SUPPLIED INFORMATION »
▼
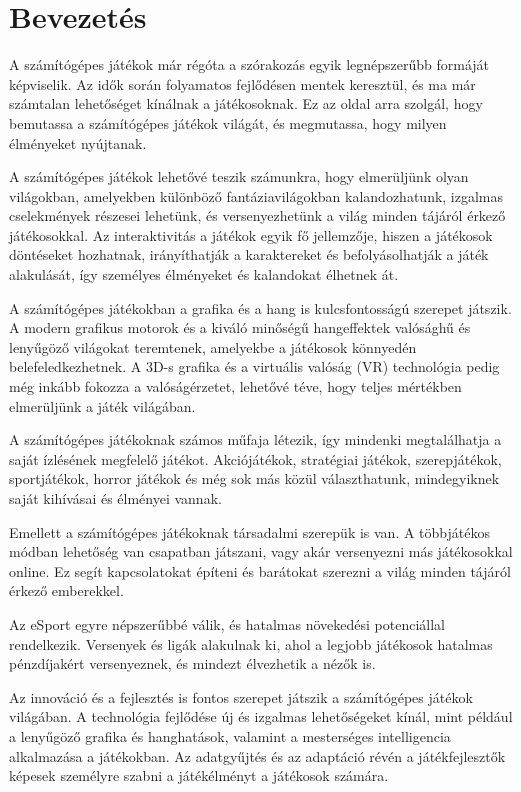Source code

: \chapter{Bevezetés}

A számítógépes játékok már régóta a szórakozás egyik legnépszerűbb formáját képviselik. Az idők során folyamatos fejlődésen mentek keresztül, és ma már számtalan lehetőséget kínálnak a játékosoknak. Ez az oldal arra szolgál, hogy bemutassa a számítógépes játékok világát, és megmutassa, hogy milyen élményeket nyújtanak.

A számítógépes játékok lehetővé teszik számunkra, hogy elmerüljünk olyan világokban, amelyekben különböző fantáziavilágokban kalandozhatunk, izgalmas cselekmények részesei lehetünk, és versenyezhetünk a világ minden tájáról érkező játékosokkal. Az interaktivitás a játékok egyik fő jellemzője, hiszen a játékosok döntéseket hozhatnak, irányíthatják a karaktereket és befolyásolhatják a játék alakulását, így személyes élményeket és kalandokat élhetnek át.

A számítógépes játékokban a grafika és a hang is kulcsfontosságú szerepet játszik. A modern grafikus motorok és a kiváló minőségű hangeffektek valósághű és lenyűgöző világokat teremtenek, amelyekbe a játékosok könnyedén belefeledkezhetnek. A 3D-s grafika és a virtuális valóság (VR) technológia pedig még inkább fokozza a valóságérzetet, lehetővé téve, hogy teljes mértékben elmerüljünk a játék világában.

A számítógépes játékoknak számos műfaja létezik, így mindenki megtalálhatja a saját ízlésének megfelelő játékot. Akciójátékok, stratégiai játékok, szerepjátékok, sportjátékok, horror játékok és még sok más közül választhatunk, mindegyiknek saját kihívásai és élményei vannak.

Emellett a számítógépes játékoknak társadalmi szerepük is van. A többjátékos módban lehetőség van csapatban játszani, vagy akár versenyezni más játékosokkal online. Ez segít kapcsolatokat építeni és barátokat szerezni a világ minden tájáról érkező emberekkel.

Az eSport egyre népszerűbbé válik, és hatalmas növekedési potenciállal rendelkezik. Versenyek és ligák alakulnak ki, ahol a legjobb játékosok hatalmas pénzdíjakért versenyeznek, és mindezt élvezhetik a nézők is.

Az innováció és a fejlesztés is fontos szerepet játszik a számítógépes játékok világában. A technológia fejlődése új és izgalmas lehetőségeket kínál, mint például a lenyűgöző grafika és hanghatások, valamint a mesterséges intelligencia alkalmazása a játékokban. Az adatgyűjtés és az adaptáció révén a játékfejlesztők képesek személyre szabni a játékélményt a játékosok számára.

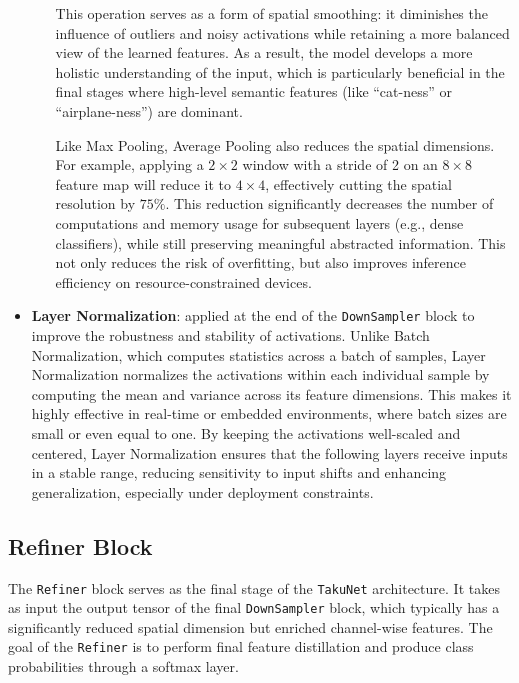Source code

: \begin{itemize}
\begin{itemize}
    This operation serves as a form of spatial smoothing: it diminishes the influence of outliers and noisy activations while retaining a more balanced view of the learned features. As a result, the model develops a more holistic understanding of the input, which is particularly beneficial in the final stages where high-level semantic features (like “cat-ness” or “airplane-ness”) are dominant.
    
    Like Max Pooling, Average Pooling also reduces the spatial dimensions. For example, applying a $2 \times 2$ window with a stride of 2 on an $8 \times 8$ feature map will reduce it to $4 \times 4$, effectively cutting the spatial resolution by $75\%$. This reduction significantly decreases the number of computations and memory usage for subsequent layers (e.g., dense classifiers), while still preserving meaningful abstracted information. This not only reduces the risk of overfitting, but also improves inference efficiency on resource-constrained devices.
  \end{itemize}
  
    \item \textbf{Layer Normalization}: applied at the end of the \texttt{DownSampler} block to improve the robustness and stability of activations. Unlike Batch Normalization, which computes statistics across a batch of samples, Layer Normalization normalizes the activations within each individual sample by computing the mean and variance across its feature dimensions. This makes it highly effective in real-time or embedded environments, where batch sizes are small or even equal to one. By keeping the activations well-scaled and centered, Layer Normalization ensures that the following layers receive inputs in a stable range, reducing sensitivity to input shifts and enhancing generalization, especially under deployment constraints.
    
\end{itemize}

\subsection{Refiner Block}

The \texttt{Refiner} block serves as the final stage of the \texttt{TakuNet} architecture. It takes as input the output tensor of the final \texttt{DownSampler} block, which typically has a significantly reduced spatial dimension but enriched channel-wise features. The goal of the \texttt{Refiner} is to perform final feature distillation and produce class probabilities through a softmax layer.

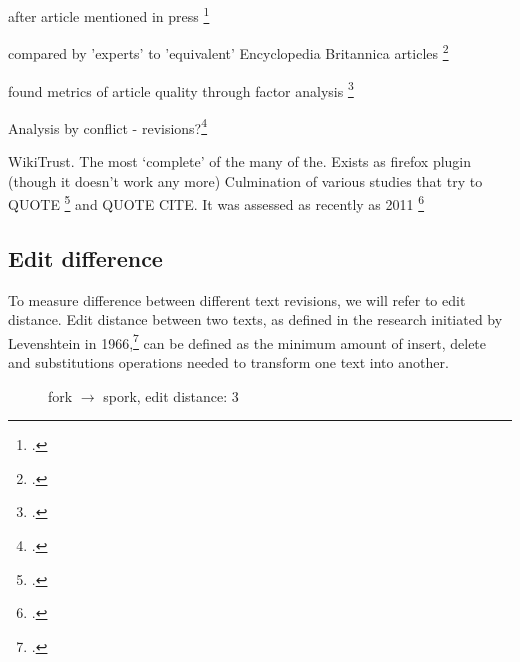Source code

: \documentclass[a4paper,11pt,twoside,notitlepage]{article}
\newcommand\CellText[2]{%
          \node[texto,left=of mat#1,anchor=east]
          at (mat#1.west)
          {\large #2};
        }
\newcommand\SlText[2]{%
          \node[texto,left=of mat#1,anchor=west,rotate=50]
          at ([xshift=1.5ex,yshift=1ex]mat#1.north)
          {\large #2};
        }
\renewcommand{\cite}[1]{\footcite{#1}}
\begin{document}
        after article mentioned in press \cite{Lih2004}

        compared by 'experts' to 'equivalent' Encyclopedia Britannica articles \cite{Giles2005}

        found metrics of article quality through factor analysis
        \cite{Stvilia2005}

        Analysis by conflict - revisions?\cite{Kittur2007}

        WikiTrust. The most `complete' of the many of the. Exists as
        firefox plugin (though it doesn't work any more) Culmination
        of various studies that try to QUOTE \cite{Adler2007} and QUOTE CITE. It
        was assessed as recently as 2011 \cite{Lucassen2011}
       
        \subsection{Edit difference}
        To measure difference between different text revisions, we
        will refer to edit distance. Edit distance between two texts,
        as defined in the research initiated by Levenshtein in
        1966,\cite{Levenshtein1966} can be defined as the minimum
        amount of insert, delete and substitutions operations needed
        to transform one text into another.

        \begin{figure}[h]
          \centering
                  

          \vspace{3 mm}

          fork $\rightarrow$ spork, edit distance: 3
          
          
          \label{fig:fork-spork}
        \end{figure}
\end{document}
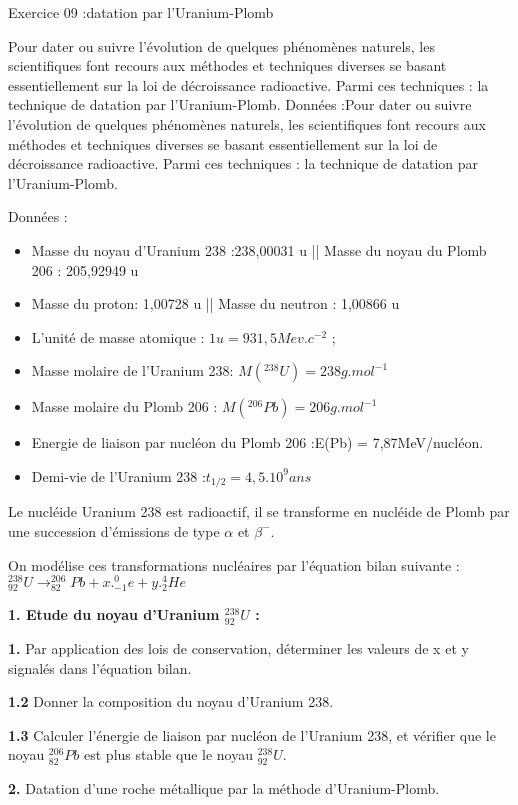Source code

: \documentclass[12pt, french]{article}
\begin{document}
\begin{Box2}{Exercice 09 :datation par l’Uranium-Plomb}

		Pour dater ou suivre l’évolution de quelques phénomènes naturels, les scientifiques font recours aux
méthodes et techniques diverses se basant essentiellement sur la loi de décroissance radioactive.
Parmi ces techniques : la technique de datation par l’Uranium-Plomb.
Données :Pour dater ou suivre l’évolution de quelques phénomènes naturels, les scientifiques font recours aux
méthodes et techniques diverses se basant essentiellement sur la loi de décroissance radioactive.
Parmi ces techniques : la technique de datation par l’Uranium-Plomb.

Données :
\begin{itemize}
	\item Masse du noyau d’Uranium 238 :238,00031 u || Masse du noyau du Plomb 206 : 205,92949 u
	\item Masse du proton: 1,00728 u || Masse du neutron : 1,00866 u
	\item L’unité de masse atomique : $1u = 931,5 Mev.c^{-2}$ ;
	\item Masse molaire de l’Uranium 238: $M(^{238}U) = 238 g.mol^{-1}$
	\item Masse molaire du Plomb 206 : $M(^{206}Pb) = 206 g.mol^{-1}$
	\item Energie de liaison par nucléon du Plomb 206 :E(Pb) = 7,87MeV/nucléon.
	\item  Demi-vie de l’Uranium 238 :$t_{1/2}= 4,5.10^9 ans$
		
\end{itemize}
Le nucléide Uranium 238 est radioactif, il se transforme en nucléide de Plomb par une succession
d’émissions de type $\alpha$ et $\beta^-$. 

On modélise ces transformations nucléaires par l’équation bilan suivante :$^{238}_{92}U \rightarrow ^{206}_{82}Pb + x.^0_{-1}e + y.^4_2He$

\textbf{1. Etude du noyau d’Uranium $^{238}_{92}U$ :}

\textbf{1. }Par application des lois de conservation, déterminer les valeurs de x et y signalés dans
l’équation bilan.

\textbf{1.2} Donner la composition du noyau d’Uranium 238.

\textbf{1.3} Calculer l’énergie de liaison par nucléon de l’Uranium 238, et vérifier que le noyau $^{206}_{82}Pb$ est plus stable que le noyau $^{238}_{92}U$.

\textbf{2. } Datation d’une roche métallique par la méthode d’Uranium-Plomb.


\end{Box2}
\end{document}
▲
EXERCISE DETAILS »
Identify the lines of the data that contain the word "node". Copy each of them.

SOLUTION TO THIS PROBLEM »
          \node[texto,left=of mat#1,anchor=east]
          \node[texto,left=of mat#1,anchor=west,rotate=50]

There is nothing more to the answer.